Ilona Dąbrowa - Rodzice często zapominają, że to oni mają władzę w rodzinie. Chcemy traktować dzieci partnersko, ale to rodzice ponoszą odpowiedzialność za jakość życia w rodzinie. Dzieci mają wpływ na życie rodziny, natomiast to rodzice decydują o klimacie życia rodziny.
Stanisław Bobula - Jest też u dzieci duża potrzeba bezpieczeństwa, że jest ktoś, kto wie lepiej. To wiąże się z byciem pod kontrolą rodziców.
- Jestem dorosłą osobą i cieszę się, że mogę w każdej chwili zadzwonić do mamy. To mama daje poczucie bezpieczeństwa.
Ilona Dąbrowa - Zwróćmy uwagę na to, czego szukamy u rodziców, gdy jesteśmy dorośli. Szukamy wsparcia. Nie liczy się kontrola, ale dbanie o to, by dzieci wiedziały, że mogą się zgłosić w każdej sytuacji do rodziców.

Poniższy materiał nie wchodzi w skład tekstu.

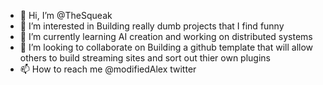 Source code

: - 👋 Hi, I’m @TheSqueak
- 👀 I’m interested in Building really dumb projects that I find funny
- 🌱 I’m currently learning AI creation and working on distributed systems
- 💞️ I’m looking to collaborate on Building a github template that will allow others to build streaming sites and sort out thier own plugins
- 📫 How to reach me @modifiedAlex twitter

<!---
TheSqueak/TheSqueak is a ✨ special ✨ repository because its `README.md` (this file) appears on your GitHub profile.
You can click the Preview link to take a look at your changes.
--->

- A jak to jest z tymi nagrodami i karami? Ja już jakiś czas temu zostałam zarażona ideą, by nie mówić dzieciom - to jest twoja kara, ale taka jest konsekwencja twojego zachowania.
Ilona Dąbrowa - Ważne, by były to naturalne konsekwencje. Jeśli dziecko zbije szklankę, to potłuczona szklanka będzie naturalną konsekwencją. Jeśli dziecko uderzy rodzica, to naturalną konsekwencją będzie mina rodzica. Kara w postaci zakazu jedzenia ciastek - nie jest naturalną konsekwencją.

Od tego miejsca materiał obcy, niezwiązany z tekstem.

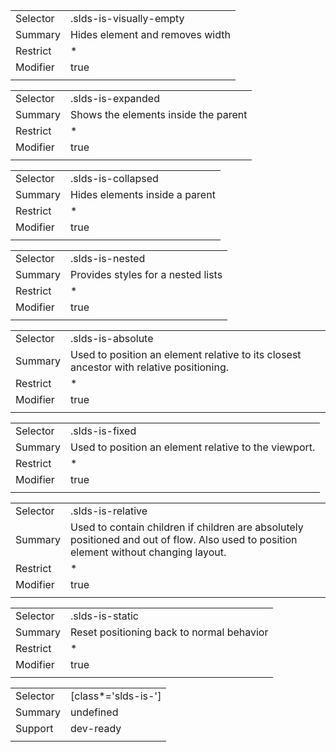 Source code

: 
|  |  |
|-------|-------|
| Selector | .slds-is-visually-empty  |
| Summary | Hides element and removes width |
| Restrict | * |
| Modifier | true |
|  |  |


|  |  |
|-------|-------|
| Selector | .slds-is-expanded  |
| Summary | Shows the elements inside the parent |
| Restrict | * |
| Modifier | true |
|  |  |


|  |  |
|-------|-------|
| Selector | .slds-is-collapsed  |
| Summary | Hides elements inside a parent |
| Restrict | * |
| Modifier | true |
|  |  |


|  |  |
|-------|-------|
| Selector | .slds-is-nested  |
| Summary | Provides styles for a nested lists |
| Restrict | * |
| Modifier | true |
|  |  |


|  |  |
|-------|-------|
| Selector | .slds-is-absolute  |
| Summary | Used to position an element relative to its closest ancestor with relative positioning. |
| Restrict | * |
| Modifier | true |
|  |  |


|  |  |
|-------|-------|
| Selector | .slds-is-fixed  |
| Summary | Used to position an element relative to the viewport. |
| Restrict | * |
| Modifier | true |
|  |  |


|  |  |
|-------|-------|
| Selector | .slds-is-relative  |
| Summary | Used to contain children if children are absolutely positioned and out of flow. Also used to position element without changing layout. |
| Restrict | * |
| Modifier | true |
|  |  |


|  |  |
|-------|-------|
| Selector | .slds-is-static  |
| Summary | Reset positioning back to normal behavior |
| Restrict | * |
| Modifier | true |
|  |  |


|  |  |
|-------|-------|
| Selector | [class*='slds-is-']  |
| Summary | undefined |
| Support | dev-ready |
|  |  |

- Mamy rodzeństwo i ono się pobije - co wtedy?
Ilona Dąbrowa - Ważne, by nauczyć dzieci rozwiązywania problemów w momencie, gdy są w konflikcie. Bywa, że rodzic musi interweniować. To jest tak zwane ochronne użycie siły.

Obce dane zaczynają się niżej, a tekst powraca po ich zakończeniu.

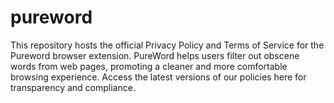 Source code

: # pureword
This repository hosts the official Privacy Policy and Terms of Service for the Pureword browser extension. PureWord helps users filter out obscene words from web pages, promoting a cleaner and more comfortable browsing experience. Access the latest versions of our policies here for transparency and compliance.
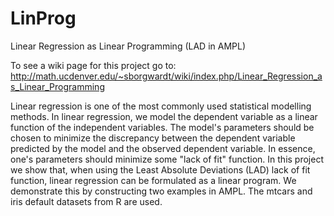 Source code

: # LinProg
Linear Regression as Linear Programming (LAD in AMPL)



To see a wiki page for this project go to:
http://math.ucdenver.edu/~sborgwardt/wiki/index.php/Linear_Regression_as_Linear_Programming

Linear regression is one of the most commonly used statistical modelling methods. 
In linear regression, we model the dependent variable as a linear function of the independent variables. 
The model's parameters should be chosen to minimize the discrepancy between the dependent variable predicted by the model and 
the observed dependent variable. In essence, one's parameters should minimize some "lack of fit" function.
In this project we show that, when using the Least Absolute Deviations (LAD) lack of fit function,
linear regression can be formulated as a linear program. We demonstrate this by constructing two examples in AMPL. 
The mtcars and iris default datasets from R are used.
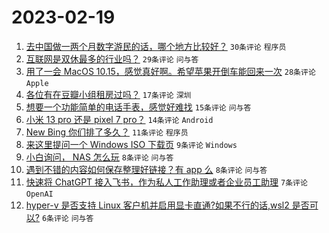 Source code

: # 2023-02-19

1. [去中国做一两个月数字游民的话，哪个地方比较好？](https://www.v2ex.com/t/917282) `30条评论` `程序员`
1. [互联网是双休最多的行业吗？](https://www.v2ex.com/t/917294) `29条评论` `问与答`
1. [用了一会 MacOS 10.15，感觉真好啊。希望苹果开倒车能回来一次](https://www.v2ex.com/t/917284) `28条评论` `Apple`
1. [各位有在豆瓣小组租房过吗？](https://www.v2ex.com/t/917290) `17条评论` `深圳`
1. [想要一个功能简单的电话手表，感觉好难找](https://www.v2ex.com/t/917281) `15条评论` `问与答`
1. [小米 13 pro 还是 pixel 7 pro？](https://www.v2ex.com/t/917289) `14条评论` `Android`
1. [New Bing 你们排了多久？](https://www.v2ex.com/t/917306) `11条评论` `程序员`
1. [来这里提问一个 Windows ISO 下载页](https://www.v2ex.com/t/917321) `9条评论` `Windows`
1. [小白询问， NAS 怎么玩](https://www.v2ex.com/t/917304) `8条评论` `问与答`
1. [遇到不错的内容如何保存整理好链接？有 app 么](https://www.v2ex.com/t/917297) `8条评论` `问与答`
1. [快速将 ChatGPT 接入飞书，作为私人工作助理或者企业员工助理](https://www.v2ex.com/t/917278) `7条评论` `OpenAI`
1. [hyper-v 是否支持 Linux 客户机并启用显卡直通?如果不行的话,wsl2 是否可以?](https://www.v2ex.com/t/917286) `6条评论` `问与答`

- Na tych warsztatach jest dyskusja, czy pani prowadzi wykład?
Ilona Dąbrowa - Rodzą się dyskusje, ale najważniejsze jest nie to, co ja im mówię, ale to, co oni odnajdują w swoich doświadczeniach.
- Co najbardziej lubicie w Kuźni Wiedzy?
Agnieszka Socha-Żyznowska - Najbardziej lubimy zarażać nauką. Uważamy, że każdy jest kowalem swojego umysłu. Przez całe życie się uczymy i to od nas zależy, ile będziemy w życiu wiedzieć. To nasze eksperymentowanie ma być tylko pomocą. Ken Robinson powiedział - "Dzieci są jak roślinki, a my bądźmy tylko dobrymi ogrodnikami".